The Ontario government has announced a new initiative that it hopes will prevent or mitigate the risk of post-traumatic stress disorder (PTSD) among first responders.
On Feb. 1, the labour ministry announced a new prevention strategy that will address PTSD in police, firefighters and paramedics — a group that the province says are at least twice as likely as the general population to suffer from traumatic stress on the job.
The new strategy will focus on prevention and measures to reduce stigma.
As part of that strategy, a radio and digital campaign will be launched to increase awareness and eliminate stigma attached to the disorder. Minister of Labour Kevin Flynn also said he would host an annual summit to highlight best practices and monitor progress in dealing with PTSD.
The strategy will also include grants for prevention research and a free online toolkit with resources tailored for employers in the sector.
“PTSD is a serious and debilitating injury.

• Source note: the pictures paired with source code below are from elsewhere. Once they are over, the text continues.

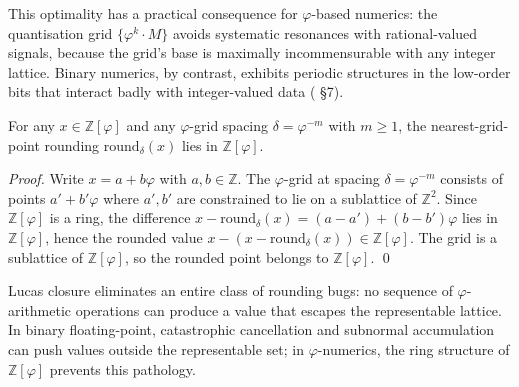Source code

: This optimality has a practical consequence for $\varphi$-based
numerics: the quantisation grid $\{\varphi^{k} \cdot M\}$ avoids
systematic resonances with rational-valued signals, because the
grid's base is maximally incommensurable with any integer lattice.
Binary numerics, by contrast, exhibits periodic structures in the
low-order bits that interact badly with integer-valued data
(\cite{niven_irrational} \S 7).

\begin{theorem}
\label{fa_01:thm:lucas-closure-intro}
For any $x \in \mathbb{Z}[\varphi]$ and any $\varphi$-grid spacing
$\delta = \varphi^{-m}$ with $m \ge 1$, the nearest-grid-point
rounding $\mathrm{round}_{\delta}(x)$ lies in $\mathbb{Z}[\varphi]$.
\end{theorem}

\begin{proof}
Write $x = a + b\varphi$ with $a, b \in \mathbb{Z}$. The
$\varphi$-grid at spacing $\delta = \varphi^{-m}$ consists of points
$a' + b'\varphi$ where $a', b'$ are constrained to lie on a
sublattice of $\mathbb{Z}^{2}$. Since $\mathbb{Z}[\varphi]$ is a
ring, the difference $x - \mathrm{round}_{\delta}(x) = (a - a') +
(b - b')\varphi$ lies in $\mathbb{Z}[\varphi]$, hence the rounded
value $x - (x - \mathrm{round}_{\delta}(x)) \in
\mathbb{Z}[\varphi]$. The grid is a sublattice of
$\mathbb{Z}[\varphi]$, so the rounded point belongs to
$\mathbb{Z}[\varphi]$.
\qed
\end{proof}

Lucas closure eliminates an entire class of rounding bugs: no
sequence of $\varphi$-arithmetic operations can produce a value that
escapes the representable lattice. In binary floating-point,
catastrophic cancellation and subnormal accumulation can push values
outside the representable set; in $\varphi$-numerics, the ring
structure of $\mathbb{Z}[\varphi]$ prevents this pathology.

With appropriate resources and timely treatment, we know it can be prevented or mitigated. We’re acting today to ensure we support effective prevention for Ontario’s first responders,” Flynn said in a statement.
He added that legislative changes could be a possibility.
“We know the solution lies with a comprehensive approach which includes both preventative and legislative measures. I am proud to share the first piece of our strategy to deal with PTSD in our first responders that will seek to address current gaps and build on existing PTSD prevention activities currently underway across Ontario,” he said.